Shock compression experiments using the DiPOLE 100-X laser on the high energy density instrument at the European x-ray free electron laser: Quantitative structural analysis of liquid Sn
M. G. Gorman, D. McGonegle, R. F. Smith, Saransh Singh, Timothy A. Jenkins, R. S. McWilliams, B. Albertazzi, S. J. Ali, L. Antonelli, Michael R. Armstrong, Carsten Baehtz, Orianna B. Ball, Saumyabrata Banerjee, A. B. Belonoshko, A. Benuzzi‐Mounaix, C. A. Bolme, V. Bouffetier, R. Briggs, Khachiwan Buakor, Thomas Butcher, S. Di Dio Cafiso, Valerio Cerantola, Julien Chantel, Andrea Di Cicco, Samantha M. Clarke, A. L. Coleman, J. Collier, G. W. Collins, A. J. Comley, F. Coppari, T. E. Cowan, G. Cristoforetti, Hyunchae Cynn, Adrien Descamps, F. Dorchies, M. J. Duff, Anand Dwivedi, Chris Edwards, J. H. Eggert, Daniel Errandonea, G. Fiquet, Eric Galtier, Alejandro Laso García, Hélène Ginestet, L. A. Gizzi, A. E. Gleason, Sebastian Goede, Joseph M. Gonzalez, M. Harmand, N. J. Hartley, P. G. Heighway, Cristina Hernandez–Gomez, Andrew Higginbotham, Hauke Höppner, Rachel J. Husband, T. M. Hutchinson, Huijeong Hwang, Amy Lazicki, David A. Keen, Jaeyong Kim, P. Koester, Zuzana Konôpková, D. Kraus, A. Krygier, L. Labate, Yongjae Lee, Hanns‐Peter Liermann, Paul Mason, M. Masruri, Bernhard Massani, E. E. McBride, C. P. McGuire, J. McHardy, Sébastien Merkel, G. Morard, Bob Nagler, M. Nakatsutsumi, Kien Nguyen-Cong, A.-M. Norton, Ivan Oleynik, Christoph Otzen, Norimasa Ozaki, Silvia Pandolfi, D. J. Peake, A. Pelka, K. A. Pereira, Jonathan Phillips, Clemens Prescher, Thomas R. Preston, Lisa Randolph, D. Ranjan, A. Ravasio, R. Redmer, J. Rips, David Santamarı́a-Pérez, Daniel J. Savage, M. Schoelmerich, Jan‐Patrick Schwinkendorf, J. M. Smith, A. Sollier
Abstract
X-ray free electron laser (XFEL) sources coupled to high-power laser systems offer an avenue to study the structural dynamics of materials at extreme pressures and temperatures.

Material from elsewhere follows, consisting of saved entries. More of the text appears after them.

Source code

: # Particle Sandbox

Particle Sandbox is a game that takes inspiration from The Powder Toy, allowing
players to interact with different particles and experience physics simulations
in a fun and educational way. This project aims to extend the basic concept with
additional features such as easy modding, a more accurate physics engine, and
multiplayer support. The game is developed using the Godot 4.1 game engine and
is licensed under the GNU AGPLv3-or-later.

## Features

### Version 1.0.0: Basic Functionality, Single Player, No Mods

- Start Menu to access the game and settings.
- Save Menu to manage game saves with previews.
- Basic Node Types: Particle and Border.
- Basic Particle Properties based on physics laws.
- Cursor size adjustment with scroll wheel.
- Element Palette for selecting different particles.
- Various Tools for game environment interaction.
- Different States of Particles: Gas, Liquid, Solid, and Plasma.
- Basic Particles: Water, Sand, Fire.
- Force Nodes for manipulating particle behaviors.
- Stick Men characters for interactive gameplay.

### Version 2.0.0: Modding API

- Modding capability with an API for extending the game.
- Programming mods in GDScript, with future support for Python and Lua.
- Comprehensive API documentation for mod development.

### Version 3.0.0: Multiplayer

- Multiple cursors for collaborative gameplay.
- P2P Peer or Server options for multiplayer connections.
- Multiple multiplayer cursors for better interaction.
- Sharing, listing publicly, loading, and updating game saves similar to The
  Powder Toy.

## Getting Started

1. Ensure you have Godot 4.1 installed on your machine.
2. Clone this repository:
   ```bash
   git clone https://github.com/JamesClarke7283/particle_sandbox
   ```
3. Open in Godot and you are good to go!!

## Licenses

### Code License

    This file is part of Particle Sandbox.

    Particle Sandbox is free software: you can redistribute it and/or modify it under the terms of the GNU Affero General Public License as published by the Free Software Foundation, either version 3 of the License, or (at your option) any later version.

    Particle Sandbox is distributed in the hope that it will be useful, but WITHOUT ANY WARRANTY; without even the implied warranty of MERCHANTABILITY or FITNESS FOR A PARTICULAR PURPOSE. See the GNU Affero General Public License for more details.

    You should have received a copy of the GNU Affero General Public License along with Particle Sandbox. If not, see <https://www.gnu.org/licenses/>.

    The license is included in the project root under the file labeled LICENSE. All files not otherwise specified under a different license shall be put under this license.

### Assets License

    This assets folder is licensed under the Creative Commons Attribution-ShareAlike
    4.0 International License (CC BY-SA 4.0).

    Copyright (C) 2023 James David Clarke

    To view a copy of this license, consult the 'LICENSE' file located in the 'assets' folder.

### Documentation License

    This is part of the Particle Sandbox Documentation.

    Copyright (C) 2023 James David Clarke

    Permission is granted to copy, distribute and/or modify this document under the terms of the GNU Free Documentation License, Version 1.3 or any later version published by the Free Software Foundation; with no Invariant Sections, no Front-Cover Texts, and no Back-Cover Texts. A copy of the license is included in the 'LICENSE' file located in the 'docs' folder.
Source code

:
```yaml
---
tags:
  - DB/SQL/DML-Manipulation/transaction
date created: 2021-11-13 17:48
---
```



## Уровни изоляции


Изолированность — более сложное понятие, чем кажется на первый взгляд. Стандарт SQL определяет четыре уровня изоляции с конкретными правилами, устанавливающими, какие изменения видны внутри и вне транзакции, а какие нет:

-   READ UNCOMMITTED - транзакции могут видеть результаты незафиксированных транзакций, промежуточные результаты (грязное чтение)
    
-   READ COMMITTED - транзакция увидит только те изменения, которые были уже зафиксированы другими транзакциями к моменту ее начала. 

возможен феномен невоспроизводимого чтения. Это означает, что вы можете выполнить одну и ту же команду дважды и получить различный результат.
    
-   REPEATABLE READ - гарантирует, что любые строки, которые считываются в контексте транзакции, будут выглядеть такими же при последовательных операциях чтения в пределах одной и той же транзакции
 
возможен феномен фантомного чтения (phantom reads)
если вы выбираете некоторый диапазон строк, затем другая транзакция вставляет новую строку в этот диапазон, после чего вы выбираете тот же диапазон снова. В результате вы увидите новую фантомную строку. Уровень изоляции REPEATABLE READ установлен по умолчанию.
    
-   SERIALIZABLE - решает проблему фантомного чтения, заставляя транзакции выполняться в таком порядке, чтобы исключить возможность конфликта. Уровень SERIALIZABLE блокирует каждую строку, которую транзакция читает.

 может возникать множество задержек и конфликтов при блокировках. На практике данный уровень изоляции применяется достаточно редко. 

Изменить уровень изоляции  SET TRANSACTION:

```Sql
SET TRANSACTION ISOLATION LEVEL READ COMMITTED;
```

The recent commissioning of the DiPOLE 100-X laser on the high energy density (HED) instrument at the European XFEL represents the state-of-the-art in combining x-ray diffraction with laser compression, allowing for compressed materials to be probed in unprecedented detail. Here, we report quantitative structural measurements of molten Sn compressed to 85(5) GPa and ∼3500 K. The capabilities of the HED instrument enable liquid density measurements with an uncertainty of ∼1% at conditions which are extremely challenging to reach via static compression methods. We discuss best practices for conducting liquid diffraction dynamic compression experiments and the necessary intensity corrections which allow for accurate quantitative analysis. We also provide a polyimide ablation pressure vs input laser energy for the DiPOLE 100-X drive laser which will serve future users of the HED instrument.